BEGIN

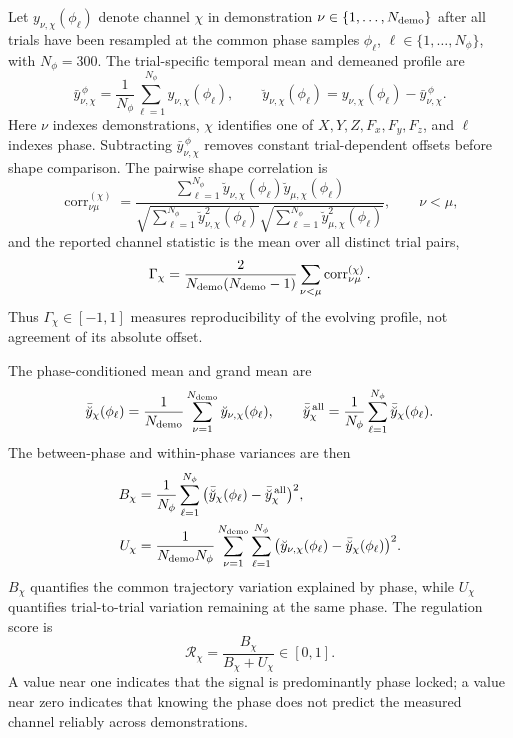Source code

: \documentclass[11pt,a4paper]{article}
\begin{document}
Let $y_{\nu,\chi}(\phi_\ell)$ denote channel $\chi$ in demonstration
$\nu\in\{1,\ldots,N_{\rm demo}\}$ after all trials have been resampled at the
common phase samples
$\phi_\ell$, $\ell\in\{1,\ldots,N_\phi\}$, with $N_\phi=300$. The
trial-specific temporal mean and demeaned profile are
\begin{equation}
\bar y_{\nu,\chi}^{\,\phi}
=\frac{1}{N_\phi}\sum_{\ell=1}^{N_\phi}y_{\nu,\chi}(\phi_\ell),
\qquad
\breve y_{\nu,\chi}(\phi_\ell)
=y_{\nu,\chi}(\phi_\ell)-\bar y_{\nu,\chi}^{\,\phi}.
\label{eq:demo_demean}
\end{equation}
Here $\nu$ indexes demonstrations, $\chi$ identifies one of
$X,Y,Z,F_x,F_y,F_z$, and $\ell$ indexes phase. Subtracting
$\bar y_{\nu,\chi}^{\,\phi}$ removes constant trial-dependent offsets before
shape comparison. The pairwise shape correlation is
\begin{equation}
\operatorname{corr}_{\nu\mu}^{(\chi)}
=\frac{\displaystyle
\sum_{\ell=1}^{N_\phi}
\breve y_{\nu,\chi}(\phi_\ell)\breve y_{\mu,\chi}(\phi_\ell)}
{\displaystyle
\sqrt{\sum_{\ell=1}^{N_\phi}\breve y_{\nu,\chi}^2(\phi_\ell)}
\sqrt{\sum_{\ell=1}^{N_\phi}\breve y_{\mu,\chi}^2(\phi_\ell)}} ,
\qquad \nu<\mu ,
\label{eq:pair_shape_correlation}
\end{equation}
and the reported channel statistic is the mean over all distinct trial pairs,
\begin{equation}
\Gamma_\chi
=\frac{2}{N_{\rm demo}(N_{\rm demo}-1)}
\sum_{\nu<\mu}\operatorname{corr}_{\nu\mu}^{(\chi)} .
\label{eq:mean_shape_correlation}
\end{equation}
Thus $\Gamma_\chi\in[-1,1]$ measures reproducibility of the evolving profile,
not agreement of its absolute offset.

The phase-conditioned mean and grand mean are
\begin{equation}
\bar{\breve y}_{\chi}(\phi_\ell)
=\frac{1}{N_{\rm demo}}\sum_{\nu=1}^{N_{\rm demo}}
\breve y_{\nu,\chi}(\phi_\ell),
\qquad
\bar{\breve y}_{\chi}^{\,\rm all}
=\frac{1}{N_\phi}\sum_{\ell=1}^{N_\phi}\bar{\breve y}_{\chi}(\phi_\ell).
\label{eq:phase_means}
\end{equation}
The between-phase and within-phase variances are then
\begin{align}
B_\chi
&=\frac{1}{N_\phi}\sum_{\ell=1}^{N_\phi}
\big(\bar{\breve y}_{\chi}(\phi_\ell)
-\bar{\breve y}_{\chi}^{\,\rm all}\big)^2,
\label{eq:between_phase_variance}\\
U_\chi
&=\frac{1}{N_{\rm demo}N_\phi}
\sum_{\nu=1}^{N_{\rm demo}}\sum_{\ell=1}^{N_\phi}
\big(\breve y_{\nu,\chi}(\phi_\ell)
-\bar{\breve y}_{\chi}(\phi_\ell)\big)^2 .
\label{eq:within_phase_variance}
\end{align}
$B_\chi$ quantifies the common trajectory variation explained by phase, while
$U_\chi$ quantifies trial-to-trial variation remaining at the same phase. The
regulation score is
\begin{equation}
\mathcal R_\chi=\frac{B_\chi}{B_\chi+U_\chi}\in[0,1].
\label{eq:regulation_score}
\end{equation}
A value near one indicates that the signal is predominantly phase locked; a
value near zero indicates that knowing the phase does not predict the measured
channel reliably across demonstrations.
\end{document}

END

__Task description__. For the data shown above, give the number of lines where the word "label" appears, and nothing else.

__Your response__. 7